Data to examine

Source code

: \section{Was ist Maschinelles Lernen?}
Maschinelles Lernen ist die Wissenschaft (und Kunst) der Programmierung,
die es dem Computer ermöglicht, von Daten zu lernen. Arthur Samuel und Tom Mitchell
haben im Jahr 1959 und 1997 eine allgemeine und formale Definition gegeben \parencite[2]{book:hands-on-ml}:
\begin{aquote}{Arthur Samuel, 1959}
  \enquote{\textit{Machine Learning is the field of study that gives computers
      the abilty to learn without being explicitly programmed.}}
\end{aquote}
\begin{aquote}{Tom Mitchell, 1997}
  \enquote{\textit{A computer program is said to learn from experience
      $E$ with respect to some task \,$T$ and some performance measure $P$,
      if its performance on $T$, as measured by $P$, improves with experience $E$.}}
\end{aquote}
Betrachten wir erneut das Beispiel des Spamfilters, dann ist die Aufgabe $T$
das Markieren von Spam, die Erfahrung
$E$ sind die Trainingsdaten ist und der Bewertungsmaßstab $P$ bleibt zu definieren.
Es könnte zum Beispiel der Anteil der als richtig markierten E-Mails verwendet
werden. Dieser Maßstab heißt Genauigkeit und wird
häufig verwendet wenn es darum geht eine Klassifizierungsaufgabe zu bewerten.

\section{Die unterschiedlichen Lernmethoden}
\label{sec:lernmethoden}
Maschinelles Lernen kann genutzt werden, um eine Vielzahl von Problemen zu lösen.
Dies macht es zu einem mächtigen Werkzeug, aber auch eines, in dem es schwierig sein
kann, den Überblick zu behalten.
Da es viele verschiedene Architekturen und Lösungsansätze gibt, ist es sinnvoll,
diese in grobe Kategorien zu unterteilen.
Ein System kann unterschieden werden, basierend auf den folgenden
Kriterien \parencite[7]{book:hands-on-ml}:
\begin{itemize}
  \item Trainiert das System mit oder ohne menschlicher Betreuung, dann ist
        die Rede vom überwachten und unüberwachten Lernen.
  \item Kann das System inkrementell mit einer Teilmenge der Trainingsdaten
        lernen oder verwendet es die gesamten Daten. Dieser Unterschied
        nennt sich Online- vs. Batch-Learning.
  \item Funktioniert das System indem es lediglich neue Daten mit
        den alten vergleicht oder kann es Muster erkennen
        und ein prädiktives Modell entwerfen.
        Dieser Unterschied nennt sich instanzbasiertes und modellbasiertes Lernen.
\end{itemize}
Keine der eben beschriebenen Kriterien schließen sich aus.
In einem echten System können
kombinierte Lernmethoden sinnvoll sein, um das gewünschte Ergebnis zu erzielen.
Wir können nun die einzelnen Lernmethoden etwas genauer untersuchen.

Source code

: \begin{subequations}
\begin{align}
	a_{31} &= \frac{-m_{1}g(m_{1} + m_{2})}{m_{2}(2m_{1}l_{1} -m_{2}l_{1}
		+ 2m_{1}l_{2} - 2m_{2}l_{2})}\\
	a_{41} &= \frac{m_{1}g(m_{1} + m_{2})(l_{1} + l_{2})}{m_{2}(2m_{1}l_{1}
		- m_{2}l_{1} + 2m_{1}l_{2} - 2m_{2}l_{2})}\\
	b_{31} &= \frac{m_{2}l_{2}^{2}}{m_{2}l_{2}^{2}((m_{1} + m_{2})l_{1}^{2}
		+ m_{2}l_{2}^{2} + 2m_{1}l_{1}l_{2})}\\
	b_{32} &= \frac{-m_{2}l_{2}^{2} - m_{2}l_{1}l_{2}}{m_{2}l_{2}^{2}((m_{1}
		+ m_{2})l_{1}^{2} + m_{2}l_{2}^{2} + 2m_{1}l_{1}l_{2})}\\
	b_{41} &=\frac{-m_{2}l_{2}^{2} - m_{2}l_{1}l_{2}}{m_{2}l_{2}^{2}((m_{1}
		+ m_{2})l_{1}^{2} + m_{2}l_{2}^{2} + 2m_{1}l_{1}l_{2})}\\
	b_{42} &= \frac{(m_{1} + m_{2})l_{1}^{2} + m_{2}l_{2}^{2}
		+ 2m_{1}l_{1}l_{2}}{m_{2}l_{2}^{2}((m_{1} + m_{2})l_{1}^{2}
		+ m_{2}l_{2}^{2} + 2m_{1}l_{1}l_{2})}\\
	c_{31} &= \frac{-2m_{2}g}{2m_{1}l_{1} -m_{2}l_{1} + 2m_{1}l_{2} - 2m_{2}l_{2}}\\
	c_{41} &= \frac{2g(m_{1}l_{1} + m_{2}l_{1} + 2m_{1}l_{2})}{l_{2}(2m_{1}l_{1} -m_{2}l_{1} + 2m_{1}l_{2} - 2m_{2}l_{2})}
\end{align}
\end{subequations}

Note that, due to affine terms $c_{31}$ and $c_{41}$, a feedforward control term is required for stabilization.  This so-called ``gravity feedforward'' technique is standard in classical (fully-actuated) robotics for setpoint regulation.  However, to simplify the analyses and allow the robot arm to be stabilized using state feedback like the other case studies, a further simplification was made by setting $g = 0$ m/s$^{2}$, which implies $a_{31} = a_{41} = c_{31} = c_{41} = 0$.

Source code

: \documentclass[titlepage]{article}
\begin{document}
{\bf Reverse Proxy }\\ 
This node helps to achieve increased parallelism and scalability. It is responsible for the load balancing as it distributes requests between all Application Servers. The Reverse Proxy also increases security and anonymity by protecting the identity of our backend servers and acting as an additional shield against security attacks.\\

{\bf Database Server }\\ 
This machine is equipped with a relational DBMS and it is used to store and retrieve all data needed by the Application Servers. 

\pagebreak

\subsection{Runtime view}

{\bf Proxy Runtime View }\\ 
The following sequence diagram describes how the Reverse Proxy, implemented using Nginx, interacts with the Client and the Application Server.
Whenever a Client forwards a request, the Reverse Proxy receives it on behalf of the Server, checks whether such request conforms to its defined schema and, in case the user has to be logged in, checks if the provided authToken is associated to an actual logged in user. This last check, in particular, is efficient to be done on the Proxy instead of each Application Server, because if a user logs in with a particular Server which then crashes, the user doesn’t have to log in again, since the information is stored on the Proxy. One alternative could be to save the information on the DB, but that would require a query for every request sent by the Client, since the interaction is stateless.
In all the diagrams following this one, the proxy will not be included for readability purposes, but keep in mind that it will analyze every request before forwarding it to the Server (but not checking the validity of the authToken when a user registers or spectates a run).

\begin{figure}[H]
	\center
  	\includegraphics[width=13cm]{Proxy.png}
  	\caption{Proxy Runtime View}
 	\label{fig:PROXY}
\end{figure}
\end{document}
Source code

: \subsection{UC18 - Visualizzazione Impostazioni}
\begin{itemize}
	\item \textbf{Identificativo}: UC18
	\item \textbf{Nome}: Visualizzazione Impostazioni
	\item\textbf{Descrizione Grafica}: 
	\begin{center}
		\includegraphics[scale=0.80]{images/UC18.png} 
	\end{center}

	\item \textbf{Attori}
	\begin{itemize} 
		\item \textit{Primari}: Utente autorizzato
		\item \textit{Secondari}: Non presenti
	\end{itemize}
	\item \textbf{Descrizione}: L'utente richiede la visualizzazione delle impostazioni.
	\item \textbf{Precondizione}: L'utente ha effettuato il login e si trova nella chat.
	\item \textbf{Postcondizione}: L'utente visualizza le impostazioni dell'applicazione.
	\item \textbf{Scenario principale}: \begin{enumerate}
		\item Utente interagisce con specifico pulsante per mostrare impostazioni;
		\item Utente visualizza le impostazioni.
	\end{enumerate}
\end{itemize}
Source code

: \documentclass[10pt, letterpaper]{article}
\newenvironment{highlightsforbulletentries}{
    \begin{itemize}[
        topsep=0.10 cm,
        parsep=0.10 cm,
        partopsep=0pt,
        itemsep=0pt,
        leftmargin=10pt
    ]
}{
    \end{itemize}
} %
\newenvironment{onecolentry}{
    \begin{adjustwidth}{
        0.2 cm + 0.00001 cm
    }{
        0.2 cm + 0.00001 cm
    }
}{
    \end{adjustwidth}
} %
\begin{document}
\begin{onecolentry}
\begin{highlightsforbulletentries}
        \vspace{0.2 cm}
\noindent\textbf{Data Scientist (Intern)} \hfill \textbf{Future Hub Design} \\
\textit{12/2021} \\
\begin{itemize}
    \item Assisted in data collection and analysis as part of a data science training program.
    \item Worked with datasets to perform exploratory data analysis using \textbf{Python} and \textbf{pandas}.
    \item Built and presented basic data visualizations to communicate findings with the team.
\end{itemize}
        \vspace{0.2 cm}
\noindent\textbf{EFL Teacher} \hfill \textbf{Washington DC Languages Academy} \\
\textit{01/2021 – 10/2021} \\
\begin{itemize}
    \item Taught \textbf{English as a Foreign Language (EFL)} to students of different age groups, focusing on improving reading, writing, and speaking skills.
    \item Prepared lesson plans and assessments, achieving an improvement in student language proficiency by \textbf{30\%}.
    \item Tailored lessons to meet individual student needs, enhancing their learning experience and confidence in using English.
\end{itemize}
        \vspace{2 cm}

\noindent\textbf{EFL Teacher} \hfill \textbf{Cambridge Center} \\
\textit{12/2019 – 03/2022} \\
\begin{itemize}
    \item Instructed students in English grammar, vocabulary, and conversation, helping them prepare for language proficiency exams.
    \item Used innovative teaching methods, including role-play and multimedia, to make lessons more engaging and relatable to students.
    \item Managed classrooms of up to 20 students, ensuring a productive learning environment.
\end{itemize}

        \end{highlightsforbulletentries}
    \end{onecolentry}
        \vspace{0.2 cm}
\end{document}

Required work
Using the data above, work out how many lines include the word "enumerate" and give only that number.

Problem solution
2